Courtesy of Lowell Observatory

The distant planet (or dwarf planet) of Pluto will forever be tied to Flagstaff's Lowell Observatory, the place where Clyde Tombaugh discovered Pluto in 1930. And that connection endures: Lowell's scientists played key roles in the recent New Horizons mission, which sent a space probe hurtling past Pluto.

That relationship is the focus of Pluto and Lowell Observatory: A History of Discovery at Flagstaff, a new book by Kevin Schindler, a longtime Lowell employee who's now the observatory's historian, and Will Grundy, a Lowell planetary scientist who heads one of the New Horizons teams.

"We have a lot of visitors who come up here and are excited about learning about Lowell, and particularly Pluto," Schindler says. "When they leave, they're always asking, 'Is there something I can read to learn more?'"

That was part of the reason for writing the book, but Grundy says New Horizons added a new chapter to Pluto's story — one that wasn't included in earlier books about the planet.

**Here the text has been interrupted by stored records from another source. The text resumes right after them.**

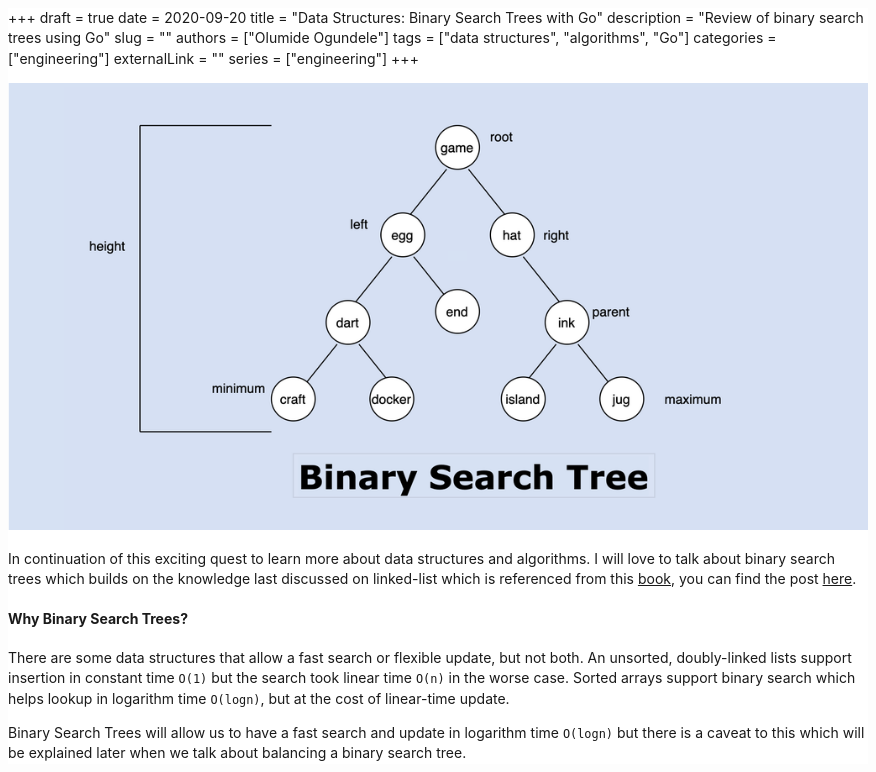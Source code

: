 +++
draft = true
date = 2020-09-20
title =  "Data Structures: Binary Search Trees with Go"
description = "Review of binary search trees using Go"
slug = ""
authors = ["Olumide Ogundele"]
tags = ["data structures", "algorithms", "Go"]
categories = ["engineering"]
externalLink = ""
series = ["engineering"]
+++

![Alternate Text](./binary-search-tree.png)

In continuation of this exciting quest to learn more about data structures and algorithms. I will love to talk about binary search trees which builds on the knowledge last discussed on linked-list which is referenced from this [book](https://www.amazon.com/Algorithm-Design-Manual-Steven-Skiena/dp/1849967202), you can find the post [here](https://lumexralph.github.io./blog/linked-list/).

#### Why Binary Search Trees?

There are some data structures that allow a fast search or flexible update, but not both. An unsorted, doubly-linked lists support insertion in constant time `O(1)`  but the search took linear time `O(n)` in the worse case. Sorted arrays support binary search which helps lookup in logarithm time `O(logn)`, but at the cost of linear-time update.

Binary Search Trees will allow us to have a fast search and update in logarithm time `O(logn)` but there is a caveat to this which will be explained later when we talk about balancing a binary search tree.
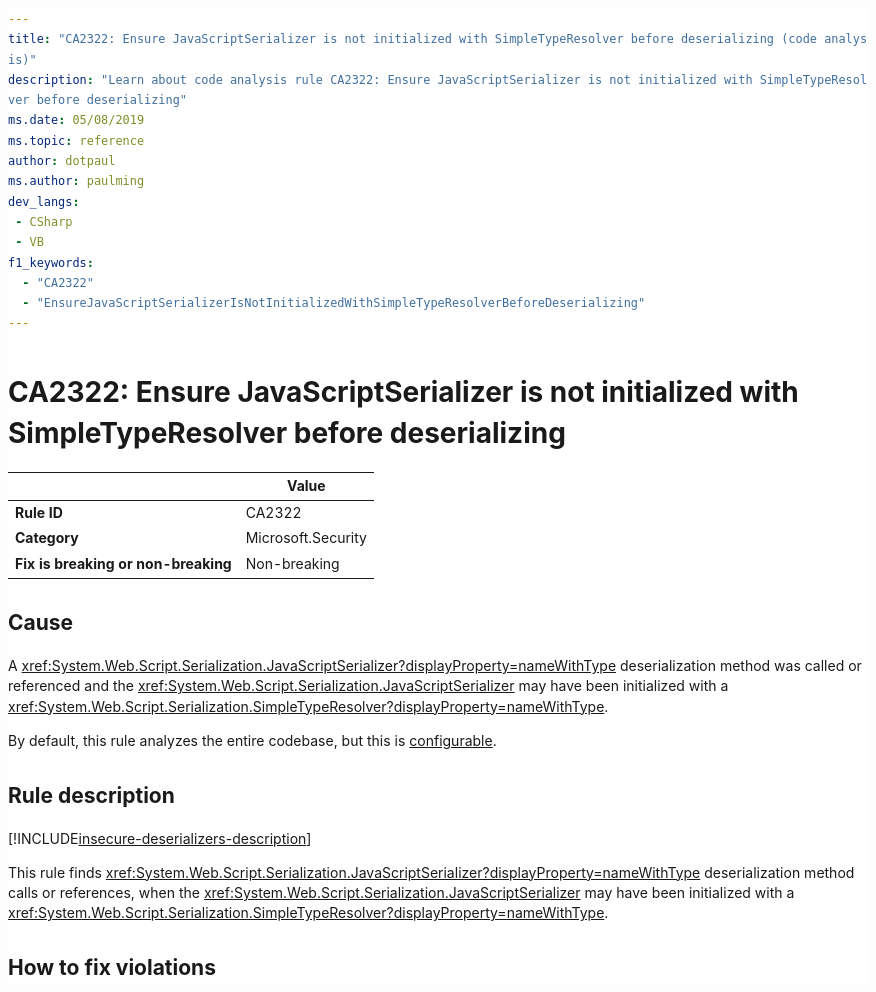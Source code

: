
 ```yaml
---
title: "CA2322: Ensure JavaScriptSerializer is not initialized with SimpleTypeResolver before deserializing (code analysis)"
description: "Learn about code analysis rule CA2322: Ensure JavaScriptSerializer is not initialized with SimpleTypeResolver before deserializing"
ms.date: 05/08/2019
ms.topic: reference
author: dotpaul
ms.author: paulming
dev_langs:
 - CSharp
 - VB
f1_keywords:
  - "CA2322"
  - "EnsureJavaScriptSerializerIsNotInitializedWithSimpleTypeResolverBeforeDeserializing"
---
```

# CA2322: Ensure JavaScriptSerializer is not initialized with SimpleTypeResolver before deserializing

| | Value |
|-|-|
| **Rule ID** |CA2322|
| **Category** |Microsoft.Security|
| **Fix is breaking or non-breaking** |Non-breaking|

## Cause

A <xref:System.Web.Script.Serialization.JavaScriptSerializer?displayProperty=nameWithType> deserialization method was called or referenced and the <xref:System.Web.Script.Serialization.JavaScriptSerializer> may have been initialized with a <xref:System.Web.Script.Serialization.SimpleTypeResolver?displayProperty=nameWithType>.

By default, this rule analyzes the entire codebase, but this is [configurable](#excluded-symbols).

## Rule description

[!INCLUDE[insecure-deserializers-description](~/includes/code-analysis/insecure-deserializers-description.md)]

This rule finds <xref:System.Web.Script.Serialization.JavaScriptSerializer?displayProperty=nameWithType> deserialization method calls or references, when the <xref:System.Web.Script.Serialization.JavaScriptSerializer> may have been initialized with a <xref:System.Web.Script.Serialization.SimpleTypeResolver?displayProperty=nameWithType>.

## How to fix violations

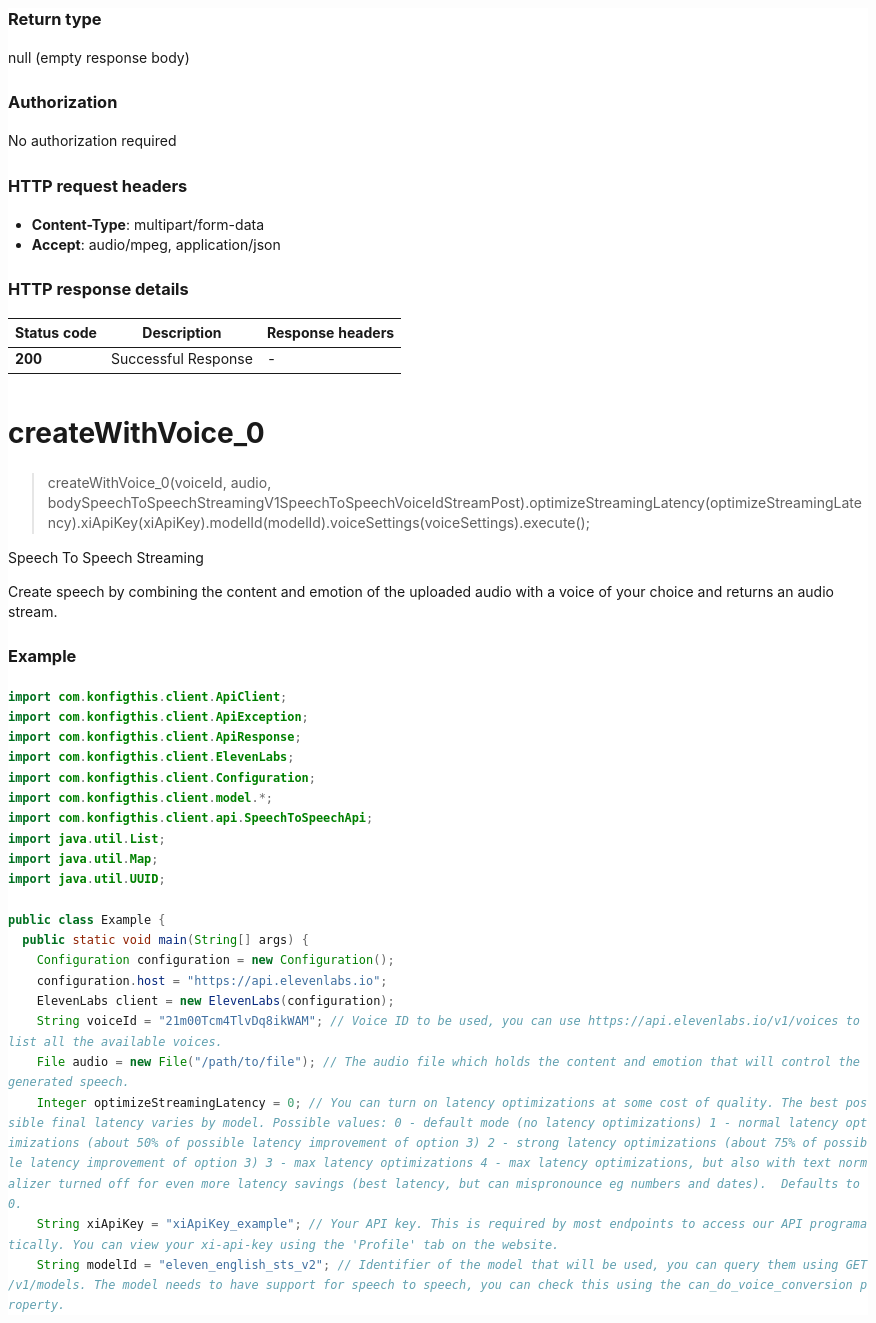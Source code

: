 ### Return type

null (empty response body)

### Authorization

No authorization required

### HTTP request headers

 - **Content-Type**: multipart/form-data
 - **Accept**: audio/mpeg, application/json

### HTTP response details
| Status code | Description | Response headers |
|-------------|-------------|------------------|
| **200** | Successful Response |  -  |

<a name="createWithVoice_0"></a>
# **createWithVoice_0**
> createWithVoice_0(voiceId, audio, bodySpeechToSpeechStreamingV1SpeechToSpeechVoiceIdStreamPost).optimizeStreamingLatency(optimizeStreamingLatency).xiApiKey(xiApiKey).modelId(modelId).voiceSettings(voiceSettings).execute();

Speech To Speech Streaming

Create speech by combining the content and emotion of the uploaded audio with a voice of your choice and returns an audio stream.

### Example
```java
import com.konfigthis.client.ApiClient;
import com.konfigthis.client.ApiException;
import com.konfigthis.client.ApiResponse;
import com.konfigthis.client.ElevenLabs;
import com.konfigthis.client.Configuration;
import com.konfigthis.client.model.*;
import com.konfigthis.client.api.SpeechToSpeechApi;
import java.util.List;
import java.util.Map;
import java.util.UUID;

public class Example {
  public static void main(String[] args) {
    Configuration configuration = new Configuration();
    configuration.host = "https://api.elevenlabs.io";
    ElevenLabs client = new ElevenLabs(configuration);
    String voiceId = "21m00Tcm4TlvDq8ikWAM"; // Voice ID to be used, you can use https://api.elevenlabs.io/v1/voices to list all the available voices.
    File audio = new File("/path/to/file"); // The audio file which holds the content and emotion that will control the generated speech.
    Integer optimizeStreamingLatency = 0; // You can turn on latency optimizations at some cost of quality. The best possible final latency varies by model. Possible values: 0 - default mode (no latency optimizations) 1 - normal latency optimizations (about 50% of possible latency improvement of option 3) 2 - strong latency optimizations (about 75% of possible latency improvement of option 3) 3 - max latency optimizations 4 - max latency optimizations, but also with text normalizer turned off for even more latency savings (best latency, but can mispronounce eg numbers and dates).  Defaults to 0. 
    String xiApiKey = "xiApiKey_example"; // Your API key. This is required by most endpoints to access our API programatically. You can view your xi-api-key using the 'Profile' tab on the website.
    String modelId = "eleven_english_sts_v2"; // Identifier of the model that will be used, you can query them using GET /v1/models. The model needs to have support for speech to speech, you can check this using the can_do_voice_conversion property.
```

That mission is the focus of the second half of the new book, but Grundy notes that even before New Horizons, Pluto's story was tied to Arizona. In the 1950s, for example, a Lowell telescope was used to determine Pluto's rotation period. Later, another telescope in the area helped discover Pluto's moon Charon, and methane on the planet's surface was detected at Kitt Peak National Observatory near Tucson. "It's almost sort of like our little planet," Grundy says.

Schindler says the book is a culmination of his more than 20 years at Lowell, during which he learned about Tombaugh's history and the circumstances of Pluto's discovery. He did additional research at New Mexico State University, where Tombaugh's post-Lowell correspondence is kept. "There really was a lot of neat stuff, especially the personal stuff — letters between him and his parents, and how they found out about the discovery," he says.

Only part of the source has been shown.